- **Source data**:

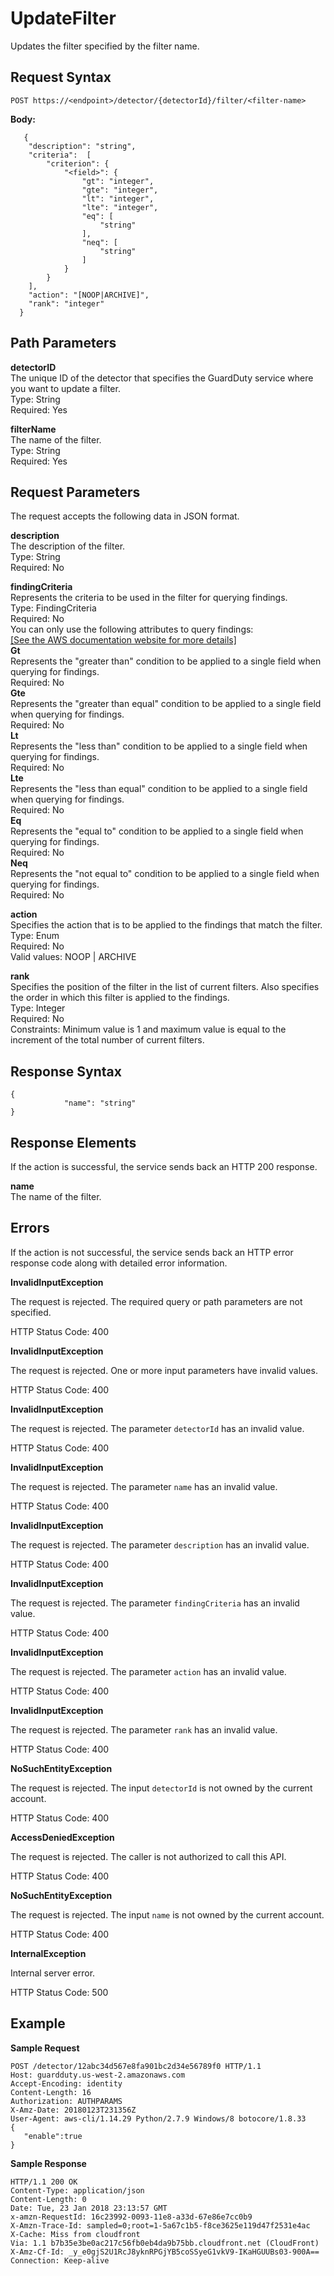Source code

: # UpdateFilter<a name="update-filter"></a>

Updates the filter specified by the filter name\.

## Request Syntax<a name="update-filter-request-syntax"></a>

```
POST https://<endpoint>/detector/{detectorId}/filter/<filter-name>
```

**Body:**

```
   {
    "description": "string",
    "criteria":  [
        "criterion": {
            "<field>": {
                "gt": "integer",
                "gte": "integer",
                "lt": "integer",
                "lte": "integer",
                "eq": [
                    "string"
                ],
                "neq": [
                    "string"
                ]
            }
        }
    ],
    "action": "[NOOP|ARCHIVE]",
    "rank": "integer"
  }
```

## Path Parameters<a name="update-filter-path-parameters"></a>

**detectorID**  
The unique ID of the detector that specifies the GuardDuty service where you want to update a filter\.  
Type: String  
Required: Yes

**filterName**  
The name of the filter\.  
Type: String  
Required: Yes

## Request Parameters<a name="update-filter-request-parameters"></a>

The request accepts the following data in JSON format\.

**description**  
The description of the filter\.  
Type: String  
Required: No

**findingCriteria**  
Represents the criteria to be used in the filter for querying findings\.   
Type: FindingCriteria  
Required: No  
You can only use the following attributes to query findings:       
[\[See the AWS documentation website for more details\]](http://docs.aws.amazon.com/guardduty/latest/ug/update-filter.html)  
**Gt**  
Represents the "greater than" condition to be applied to a single field when querying for findings\.  
Required: No  
**Gte**  
Represents the "greater than equal" condition to be applied to a single field when querying for findings\.  
Required: No  
**Lt**  
Represents the "less than" condition to be applied to a single field when querying for findings\.  
Required: No  
**Lte**  
Represents the "less than equal" condition to be applied to a single field when querying for findings\.  
Required: No  
**Eq**  
Represents the "equal to" condition to be applied to a single field when querying for findings\.  
Required: No  
**Neq**  
Represents the "not equal to" condition to be applied to a single field when querying for findings\.  
Required: No

**action**  
Specifies the action that is to be applied to the findings that match the filter\.  
Type: Enum  
Required: No  
Valid values: NOOP \| ARCHIVE

**rank**  
Specifies the position of the filter in the list of current filters\. Also specifies the order in which this filter is applied to the findings\.  
Type: Integer  
Required: No  
Constraints: Minimum value is 1 and maximum value is equal to the increment of the total number of current filters\.

## Response Syntax<a name="update-filter-response-syntax"></a>

```
{
            "name": "string"
}
```

## Response Elements<a name="update-filter-response-parameters"></a>

If the action is successful, the service sends back an HTTP 200 response\.

**name**  
The name of the filter\.

## Errors<a name="update-detector-errors"></a>

If the action is not successful, the service sends back an HTTP error response code along with detailed error information\.

**InvalidInputException**

The request is rejected\. The required query or path parameters are not specified\.

HTTP Status Code: 400 

**InvalidInputException**

The request is rejected\. One or more input parameters have invalid values\.

HTTP Status Code: 400 

**InvalidInputException**

The request is rejected\. The parameter `detectorId` has an invalid value\.

HTTP Status Code: 400 

**InvalidInputException**

The request is rejected\. The parameter `name` has an invalid value\.

HTTP Status Code: 400 

**InvalidInputException**

The request is rejected\. The parameter `description` has an invalid value\.

HTTP Status Code: 400 

**InvalidInputException**

The request is rejected\. The parameter `findingCriteria` has an invalid value\.

HTTP Status Code: 400 

**InvalidInputException**

The request is rejected\. The parameter `action` has an invalid value\.

HTTP Status Code: 400 

**InvalidInputException**

The request is rejected\. The parameter `rank` has an invalid value\.

HTTP Status Code: 400 

**NoSuchEntityException**

The request is rejected\. The input `detectorId` is not owned by the current account\.

HTTP Status Code: 400 

**AccessDeniedException**

The request is rejected\. The caller is not authorized to call this API\.

HTTP Status Code: 400 

**NoSuchEntityException**

The request is rejected\. The input `name` is not owned by the current account\.

HTTP Status Code: 400 

**InternalException**

Internal server error\.

HTTP Status Code: 500 

## Example<a name="update-detector-example"></a>

**Sample Request**

```
POST /detector/12abc34d567e8fa901bc2d34e56789f0 HTTP/1.1
Host: guardduty.us-west-2.amazonaws.com
Accept-Encoding: identity
Content-Length: 16
Authorization: AUTHPARAMS
X-Amz-Date: 20180123T231356Z
User-Agent: aws-cli/1.14.29 Python/2.7.9 Windows/8 botocore/1.8.33
{  
   "enable":true
}
```

**Sample Response**

```
HTTP/1.1 200 OK
Content-Type: application/json
Content-Length: 0
Date: Tue, 23 Jan 2018 23:13:57 GMT
x-amzn-RequestId: 16c23992-0093-11e8-a33d-67e86e7cc0b9
X-Amzn-Trace-Id: sampled=0;root=1-5a67c1b5-f8ce3625e119d47f2531e4ac
X-Cache: Miss from cloudfront
Via: 1.1 b7b35e3be0ac217c56fb0eb4da9b75bb.cloudfront.net (CloudFront)
X-Amz-Cf-Id: _y_e0gjS2U1RcJ8yknRPGjYB5coSSyeG1vkV9-IKaHGUUBs03-900A==
Connection: Keep-alive
```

- **Your objective**:
From the listing above, pick out each line where the word "NOOP" appears.

- **Solution to this task**:
    "action": "[NOOP|ARCHIVE]",
Valid values: NOOP \| ARCHIVE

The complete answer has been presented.